What to produce
Report every line in the records below that holds the word "SPTsz".

(Stored items)
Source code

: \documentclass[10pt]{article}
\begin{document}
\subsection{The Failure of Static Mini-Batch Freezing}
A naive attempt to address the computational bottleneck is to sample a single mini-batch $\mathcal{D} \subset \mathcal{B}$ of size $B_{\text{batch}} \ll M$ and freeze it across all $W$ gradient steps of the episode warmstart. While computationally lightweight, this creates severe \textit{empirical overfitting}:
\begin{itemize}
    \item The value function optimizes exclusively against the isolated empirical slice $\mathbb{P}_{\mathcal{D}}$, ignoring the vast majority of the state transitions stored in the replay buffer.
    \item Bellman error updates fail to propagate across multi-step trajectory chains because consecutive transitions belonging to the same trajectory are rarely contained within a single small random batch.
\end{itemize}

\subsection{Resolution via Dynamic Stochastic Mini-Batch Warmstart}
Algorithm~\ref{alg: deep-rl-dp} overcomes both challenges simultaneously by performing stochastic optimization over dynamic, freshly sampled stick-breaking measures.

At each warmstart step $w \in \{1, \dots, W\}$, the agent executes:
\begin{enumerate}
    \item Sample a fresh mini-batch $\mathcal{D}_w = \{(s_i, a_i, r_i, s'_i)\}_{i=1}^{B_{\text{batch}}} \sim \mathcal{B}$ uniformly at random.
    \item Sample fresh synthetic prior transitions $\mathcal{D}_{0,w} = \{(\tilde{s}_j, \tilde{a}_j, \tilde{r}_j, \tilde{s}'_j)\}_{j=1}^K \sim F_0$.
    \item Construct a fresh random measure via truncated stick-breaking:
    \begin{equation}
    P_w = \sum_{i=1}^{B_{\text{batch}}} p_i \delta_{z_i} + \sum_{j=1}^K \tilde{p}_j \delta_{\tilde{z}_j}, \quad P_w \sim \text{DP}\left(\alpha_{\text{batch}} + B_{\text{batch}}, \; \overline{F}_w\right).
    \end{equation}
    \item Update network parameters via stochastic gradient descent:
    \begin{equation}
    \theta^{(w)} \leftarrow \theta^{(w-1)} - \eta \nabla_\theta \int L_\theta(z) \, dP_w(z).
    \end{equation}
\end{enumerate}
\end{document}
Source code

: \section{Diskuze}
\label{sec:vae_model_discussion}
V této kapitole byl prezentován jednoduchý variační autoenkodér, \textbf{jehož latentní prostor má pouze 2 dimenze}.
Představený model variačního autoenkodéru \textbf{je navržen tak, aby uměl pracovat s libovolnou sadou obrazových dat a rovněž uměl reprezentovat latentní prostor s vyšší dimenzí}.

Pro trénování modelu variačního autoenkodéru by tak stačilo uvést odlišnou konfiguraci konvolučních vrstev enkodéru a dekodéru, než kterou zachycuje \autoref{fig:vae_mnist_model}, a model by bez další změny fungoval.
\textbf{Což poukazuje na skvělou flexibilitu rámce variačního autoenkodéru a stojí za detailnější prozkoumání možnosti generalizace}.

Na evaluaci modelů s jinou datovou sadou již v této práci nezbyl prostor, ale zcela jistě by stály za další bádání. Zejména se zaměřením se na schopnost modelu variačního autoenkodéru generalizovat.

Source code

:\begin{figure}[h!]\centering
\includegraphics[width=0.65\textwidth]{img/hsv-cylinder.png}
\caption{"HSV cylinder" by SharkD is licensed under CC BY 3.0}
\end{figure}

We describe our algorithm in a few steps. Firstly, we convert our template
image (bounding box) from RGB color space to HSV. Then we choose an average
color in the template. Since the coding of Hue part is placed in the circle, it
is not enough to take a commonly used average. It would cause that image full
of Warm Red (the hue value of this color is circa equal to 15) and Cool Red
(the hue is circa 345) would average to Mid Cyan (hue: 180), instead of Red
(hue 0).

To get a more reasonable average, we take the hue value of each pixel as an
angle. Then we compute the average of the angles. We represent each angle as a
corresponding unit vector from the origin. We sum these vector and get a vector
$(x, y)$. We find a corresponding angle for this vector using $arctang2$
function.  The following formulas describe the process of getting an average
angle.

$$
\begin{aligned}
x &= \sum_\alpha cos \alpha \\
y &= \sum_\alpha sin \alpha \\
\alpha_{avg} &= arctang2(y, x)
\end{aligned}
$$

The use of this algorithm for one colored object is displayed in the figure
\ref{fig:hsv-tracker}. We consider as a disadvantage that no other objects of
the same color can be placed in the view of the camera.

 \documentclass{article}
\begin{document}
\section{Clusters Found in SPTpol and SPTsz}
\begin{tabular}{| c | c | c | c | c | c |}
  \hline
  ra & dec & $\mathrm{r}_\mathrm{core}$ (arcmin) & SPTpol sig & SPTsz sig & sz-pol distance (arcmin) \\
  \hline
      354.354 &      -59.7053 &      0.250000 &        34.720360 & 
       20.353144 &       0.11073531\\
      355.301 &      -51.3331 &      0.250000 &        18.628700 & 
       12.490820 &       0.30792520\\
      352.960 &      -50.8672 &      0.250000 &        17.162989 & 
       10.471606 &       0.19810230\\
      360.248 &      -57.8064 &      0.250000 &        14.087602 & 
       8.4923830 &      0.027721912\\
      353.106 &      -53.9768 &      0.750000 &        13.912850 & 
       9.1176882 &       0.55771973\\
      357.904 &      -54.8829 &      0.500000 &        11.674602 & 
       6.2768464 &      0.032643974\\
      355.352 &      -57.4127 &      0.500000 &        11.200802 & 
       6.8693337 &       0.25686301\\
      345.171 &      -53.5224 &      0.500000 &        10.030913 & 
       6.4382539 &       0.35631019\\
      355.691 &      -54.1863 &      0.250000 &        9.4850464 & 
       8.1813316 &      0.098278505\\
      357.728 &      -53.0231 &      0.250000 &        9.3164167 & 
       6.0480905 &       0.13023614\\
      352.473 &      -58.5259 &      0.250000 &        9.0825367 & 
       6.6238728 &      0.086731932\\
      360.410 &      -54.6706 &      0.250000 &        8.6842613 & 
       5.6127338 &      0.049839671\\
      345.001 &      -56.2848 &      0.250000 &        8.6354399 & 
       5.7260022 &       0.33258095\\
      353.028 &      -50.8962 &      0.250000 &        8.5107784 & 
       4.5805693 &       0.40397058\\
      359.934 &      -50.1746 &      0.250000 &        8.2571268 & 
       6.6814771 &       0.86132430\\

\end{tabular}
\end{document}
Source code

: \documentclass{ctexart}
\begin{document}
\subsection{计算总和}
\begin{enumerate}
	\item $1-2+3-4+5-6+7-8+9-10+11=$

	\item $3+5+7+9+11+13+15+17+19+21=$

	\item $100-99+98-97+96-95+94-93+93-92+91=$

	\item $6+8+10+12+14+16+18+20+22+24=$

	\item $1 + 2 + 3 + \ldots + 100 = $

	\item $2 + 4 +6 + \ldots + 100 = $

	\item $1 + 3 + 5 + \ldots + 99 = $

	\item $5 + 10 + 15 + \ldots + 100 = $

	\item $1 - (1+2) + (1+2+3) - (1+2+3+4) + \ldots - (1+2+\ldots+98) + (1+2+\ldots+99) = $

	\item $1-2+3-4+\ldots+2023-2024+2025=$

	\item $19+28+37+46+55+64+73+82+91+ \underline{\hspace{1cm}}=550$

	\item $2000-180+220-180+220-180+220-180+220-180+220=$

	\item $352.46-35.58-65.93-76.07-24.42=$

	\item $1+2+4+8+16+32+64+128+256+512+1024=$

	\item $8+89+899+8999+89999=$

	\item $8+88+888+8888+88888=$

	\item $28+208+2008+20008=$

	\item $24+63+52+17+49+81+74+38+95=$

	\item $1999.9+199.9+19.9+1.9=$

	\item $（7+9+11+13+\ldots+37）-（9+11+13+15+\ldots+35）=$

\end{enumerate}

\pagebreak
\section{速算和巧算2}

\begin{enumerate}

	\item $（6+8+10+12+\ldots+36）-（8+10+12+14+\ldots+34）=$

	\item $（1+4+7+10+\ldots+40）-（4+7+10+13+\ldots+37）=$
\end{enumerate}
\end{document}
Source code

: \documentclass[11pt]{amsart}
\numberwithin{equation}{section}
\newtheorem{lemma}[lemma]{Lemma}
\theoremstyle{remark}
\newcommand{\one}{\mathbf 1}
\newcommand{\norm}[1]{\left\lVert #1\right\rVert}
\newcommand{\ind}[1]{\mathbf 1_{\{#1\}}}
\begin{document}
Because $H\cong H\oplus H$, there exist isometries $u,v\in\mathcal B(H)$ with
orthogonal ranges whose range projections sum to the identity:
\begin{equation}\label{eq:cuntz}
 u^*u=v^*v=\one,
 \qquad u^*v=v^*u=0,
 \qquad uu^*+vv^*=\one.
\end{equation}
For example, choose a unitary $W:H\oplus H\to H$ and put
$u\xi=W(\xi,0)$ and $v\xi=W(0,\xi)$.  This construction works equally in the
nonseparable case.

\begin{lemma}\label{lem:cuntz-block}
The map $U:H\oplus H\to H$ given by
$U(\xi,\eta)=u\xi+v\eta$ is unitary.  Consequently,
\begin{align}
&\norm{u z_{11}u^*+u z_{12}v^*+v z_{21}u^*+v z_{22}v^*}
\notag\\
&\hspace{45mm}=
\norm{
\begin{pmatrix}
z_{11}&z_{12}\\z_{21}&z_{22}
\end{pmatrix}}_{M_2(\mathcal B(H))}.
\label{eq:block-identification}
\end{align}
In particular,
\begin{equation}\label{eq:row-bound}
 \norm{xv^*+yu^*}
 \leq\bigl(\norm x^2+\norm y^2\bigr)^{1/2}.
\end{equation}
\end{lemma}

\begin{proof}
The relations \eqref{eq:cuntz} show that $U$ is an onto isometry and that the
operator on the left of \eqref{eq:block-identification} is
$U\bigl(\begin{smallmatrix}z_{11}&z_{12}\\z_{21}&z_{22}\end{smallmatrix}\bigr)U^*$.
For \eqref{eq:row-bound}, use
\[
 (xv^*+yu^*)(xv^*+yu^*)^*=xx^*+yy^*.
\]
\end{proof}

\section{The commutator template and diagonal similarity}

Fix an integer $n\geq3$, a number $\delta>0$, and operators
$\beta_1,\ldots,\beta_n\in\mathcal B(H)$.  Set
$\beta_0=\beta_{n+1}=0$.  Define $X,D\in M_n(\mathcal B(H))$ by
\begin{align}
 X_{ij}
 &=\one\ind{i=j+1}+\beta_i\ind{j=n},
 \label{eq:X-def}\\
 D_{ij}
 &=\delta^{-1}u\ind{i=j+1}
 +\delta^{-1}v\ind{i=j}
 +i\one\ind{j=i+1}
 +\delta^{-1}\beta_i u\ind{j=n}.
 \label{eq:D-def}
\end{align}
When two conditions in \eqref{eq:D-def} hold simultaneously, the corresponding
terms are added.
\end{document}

Task response
\section{Clusters Found in SPTpol and SPTsz}
  ra & dec & $\mathrm{r}_\mathrm{core}$ (arcmin) & SPTpol sig & SPTsz sig & sz-pol distance (arcmin) \\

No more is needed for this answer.